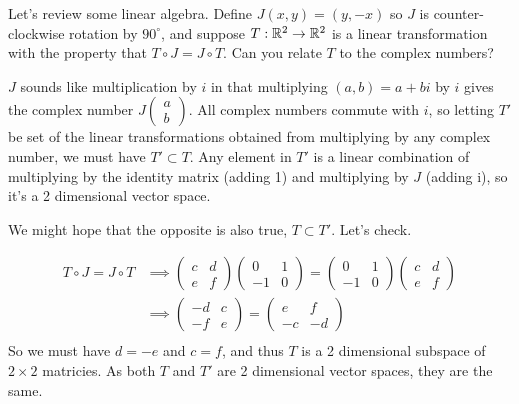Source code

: \documentclass{homework}
\begin{document}
\begin{problem}
  Let's review some linear algebra.  Define $J(x,y) = (y,-x)$ so $J$
  is counter-clockwise rotation by $90^\circ$, and suppose
  $T : \mathbb{R}^2 \to \mathbb{R}^2$ is a linear transformation with the property
  that $T \circ J = J \circ T$.  Can you relate $T$ to the complex
  numbers?
\end{problem}
\begin{solution}
$J$ sounds like multiplication by $i$ in that multiplying $(a,b)=a+bi$ by $i$ gives the complex number $J\begin{pmatrix}a\\b\end{pmatrix}$. All complex numbers commute with $i$, so letting $T'$ be set of the linear transformations obtained from multiplying by any complex number, we must have $T'\subset T$. Any element in $T'$ is a linear combination of multiplying by the identity matrix (adding 1) and multiplying by $J$ (adding i), so it's a 2 dimensional vector space.

We might hope that the opposite is also true, $T\subset T'$. Let's check.

\begin{align*}
T\circ J = J \circ T& \implies \begin{pmatrix}c&d\\e&f\end{pmatrix} \begin{pmatrix}0&1\\-1&0\end{pmatrix} = \begin{pmatrix}0&1\\-1&0\end{pmatrix}  \begin{pmatrix}c&d\\e&f\end{pmatrix}\\
& \implies \begin{pmatrix}-d&c\\-f&e\end{pmatrix} = \begin{pmatrix}e&f\\-c&-d\end{pmatrix}\\
\end{align*}
So we must have $d=-e$ and $c=f$, and thus $T$ is a 2 dimensional subspace of $2\times 2$ matricies. As both $T$ and $T'$ are 2 dimensional vector spaces, they are the same.
\end{solution}
\end{document}
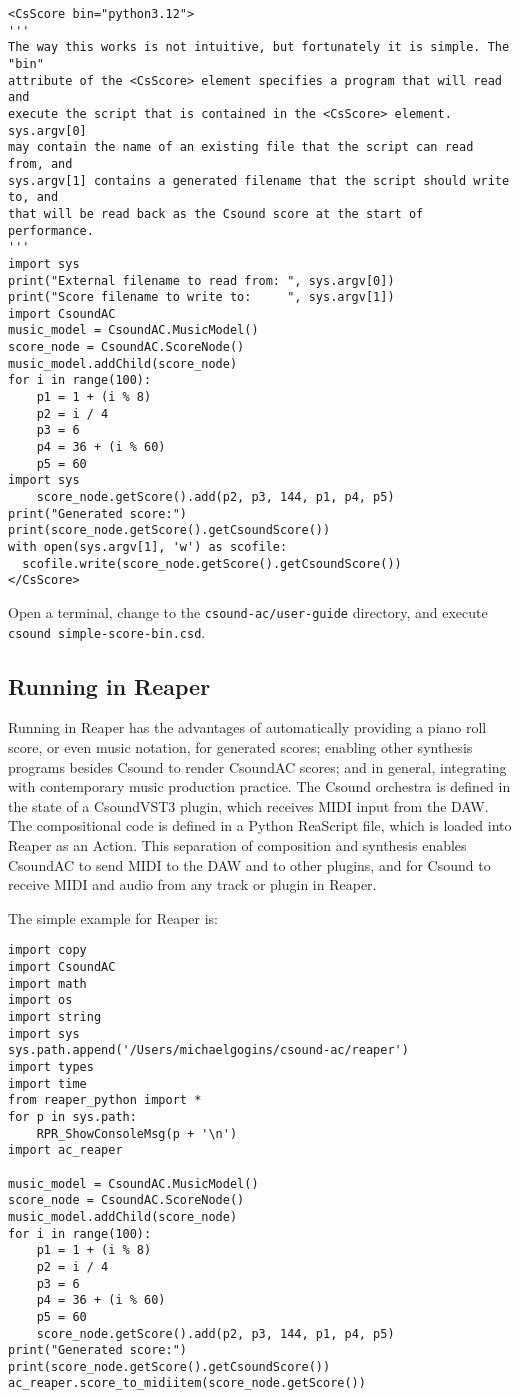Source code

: \documentclass[letterpaper,10pt,DIV=12]{scrartcl}
\begin{document}
\begin{lstlisting}[basicstyle=\small\ttfamily]
<CsScore bin="python3.12">
'''
The way this works is not intuitive, but fortunately it is simple. The "bin" 
attribute of the <CsScore> element specifies a program that will read and 
execute the script that is contained in the <CsScore> element. sys.argv[0] 
may contain the name of an existing file that the script can read from, and 
sys.argv[1] contains a generated filename that the script should write to, and 
that will be read back as the Csound score at the start of performance.
'''
import sys
print("External filename to read from: ", sys.argv[0])
print("Score filename to write to:     ", sys.argv[1])
import CsoundAC
music_model = CsoundAC.MusicModel()
score_node = CsoundAC.ScoreNode()
music_model.addChild(score_node)
for i in range(100):
    p1 = 1 + (i % 8)
    p2 = i / 4
    p3 = 6
    p4 = 36 + (i % 60)
    p5 = 60
import sys
    score_node.getScore().add(p2, p3, 144, p1, p4, p5)
print("Generated score:")
print(score_node.getScore().getCsoundScore())
with open(sys.argv[1], 'w') as scofile:
  scofile.write(score_node.getScore().getCsoundScore())
</CsScore>
\end{lstlisting}

Open a terminal, change to the \lstinline|csound-ac/user-guide| directory, and execute \lstinline|csound simple-score-bin.csd|.

\subsection{Running in Reaper}

Running in Reaper has the advantages of automatically providing a piano roll score, or even music notation, for generated scores; enabling other synthesis programs besides Csound to render CsoundAC scores; and in general, integrating with contemporary music production practice. The Csound orchestra is defined in the state of a CsoundVST3 plugin, which receives MIDI input from the DAW. The compositional code is defined in a Python ReaScript file, which is loaded into Reaper as an Action. This separation of composition and synthesis enables CsoundAC to send MIDI to the DAW and to other plugins, and for Csound to receive MIDI and audio from any track or plugin in Reaper.

The simple example for Reaper is:

\begin{lstlisting}[basicstyle=\small\ttfamily]
import copy
import CsoundAC
import math
import os
import string
import sys
sys.path.append('/Users/michaelgogins/csound-ac/reaper')
import types
import time
from reaper_python import *
for p in sys.path:
    RPR_ShowConsoleMsg(p + '\n')
import ac_reaper

music_model = CsoundAC.MusicModel()
score_node = CsoundAC.ScoreNode()
music_model.addChild(score_node)
for i in range(100):
    p1 = 1 + (i % 8)
    p2 = i / 4
    p3 = 6
    p4 = 36 + (i % 60)
    p5 = 60
    score_node.getScore().add(p2, p3, 144, p1, p4, p5)
print("Generated score:")
print(score_node.getScore().getCsoundScore())
ac_reaper.score_to_midiitem(score_node.getScore())
\end{lstlisting}
\end{document}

——

— Task instructions —
The listing above must be printed again exactly, minus its pictures.

— Final answer —
Source code

: \documentclass{homework}
\begin{document}
\begin{problem}
  Let's review some linear algebra.  Define $J(x,y) = (y,-x)$ so $J$
  is counter-clockwise rotation by $90^\circ$, and suppose
  $T : \mathbb{R}^2 \to \mathbb{R}^2$ is a linear transformation with the property
  that $T \circ J = J \circ T$.  Can you relate $T$ to the complex
  numbers?
\end{problem}
\begin{solution}
$J$ sounds like multiplication by $i$ in that multiplying $(a,b)=a+bi$ by $i$ gives the complex number $J\begin{pmatrix}a\\b\end{pmatrix}$. All complex numbers commute with $i$, so letting $T'$ be set of the linear transformations obtained from multiplying by any complex number, we must have $T'\subset T$. Any element in $T'$ is a linear combination of multiplying by the identity matrix (adding 1) and multiplying by $J$ (adding i), so it's a 2 dimensional vector space.

We might hope that the opposite is also true, $T\subset T'$. Let's check.

\begin{align*}
T\circ J = J \circ T& \implies \begin{pmatrix}c&d\\e&f\end{pmatrix} \begin{pmatrix}0&1\\-1&0\end{pmatrix} = \begin{pmatrix}0&1\\-1&0\end{pmatrix}  \begin{pmatrix}c&d\\e&f\end{pmatrix}\\
& \implies \begin{pmatrix}-d&c\\-f&e\end{pmatrix} = \begin{pmatrix}e&f\\-c&-d\end{pmatrix}\\
\end{align*}
So we must have $d=-e$ and $c=f$, and thus $T$ is a 2 dimensional subspace of $2\times 2$ matricies. As both $T$ and $T'$ are 2 dimensional vector spaces, they are the same.
\end{solution}
\end{document}
Source code

: \documentclass[letterpaper,10pt,DIV=12]{scrartcl}
\begin{document}
\begin{lstlisting}[basicstyle=\small\ttfamily]
<CsScore bin="python3.12">
'''
The way this works is not intuitive, but fortunately it is simple. The "bin" 
attribute of the <CsScore> element specifies a program that will read and 
execute the script that is contained in the <CsScore> element. sys.argv[0] 
may contain the name of an existing file that the script can read from, and 
sys.argv[1] contains a generated filename that the script should write to, and 
that will be read back as the Csound score at the start of performance.
'''
import sys
print("External filename to read from: ", sys.argv[0])
print("Score filename to write to:     ", sys.argv[1])
import CsoundAC
music_model = CsoundAC.MusicModel()
score_node = CsoundAC.ScoreNode()
music_model.addChild(score_node)
for i in range(100):
    p1 = 1 + (i % 8)
    p2 = i / 4
    p3 = 6
    p4 = 36 + (i % 60)
    p5 = 60
import sys
    score_node.getScore().add(p2, p3, 144, p1, p4, p5)
print("Generated score:")
print(score_node.getScore().getCsoundScore())
with open(sys.argv[1], 'w') as scofile:
  scofile.write(score_node.getScore().getCsoundScore())
</CsScore>
\end{lstlisting}

Open a terminal, change to the \lstinline|csound-ac/user-guide| directory, and execute \lstinline|csound simple-score-bin.csd|.

\subsection{Running in Reaper}

Running in Reaper has the advantages of automatically providing a piano roll score, or even music notation, for generated scores; enabling other synthesis programs besides Csound to render CsoundAC scores; and in general, integrating with contemporary music production practice. The Csound orchestra is defined in the state of a CsoundVST3 plugin, which receives MIDI input from the DAW. The compositional code is defined in a Python ReaScript file, which is loaded into Reaper as an Action. This separation of composition and synthesis enables CsoundAC to send MIDI to the DAW and to other plugins, and for Csound to receive MIDI and audio from any track or plugin in Reaper.

The simple example for Reaper is:

\begin{lstlisting}[basicstyle=\small\ttfamily]
import copy
import CsoundAC
import math
import os
import string
import sys
sys.path.append('/Users/michaelgogins/csound-ac/reaper')
import types
import time
from reaper_python import *
for p in sys.path:
    RPR_ShowConsoleMsg(p + '\n')
import ac_reaper

music_model = CsoundAC.MusicModel()
score_node = CsoundAC.ScoreNode()
music_model.addChild(score_node)
for i in range(100):
    p1 = 1 + (i % 8)
    p2 = i / 4
    p3 = 6
    p4 = 36 + (i % 60)
    p5 = 60
    score_node.getScore().add(p2, p3, 144, p1, p4, p5)
print("Generated score:")
print(score_node.getScore().getCsoundScore())
ac_reaper.score_to_midiitem(score_node.getScore())
\end{lstlisting}
\end{document}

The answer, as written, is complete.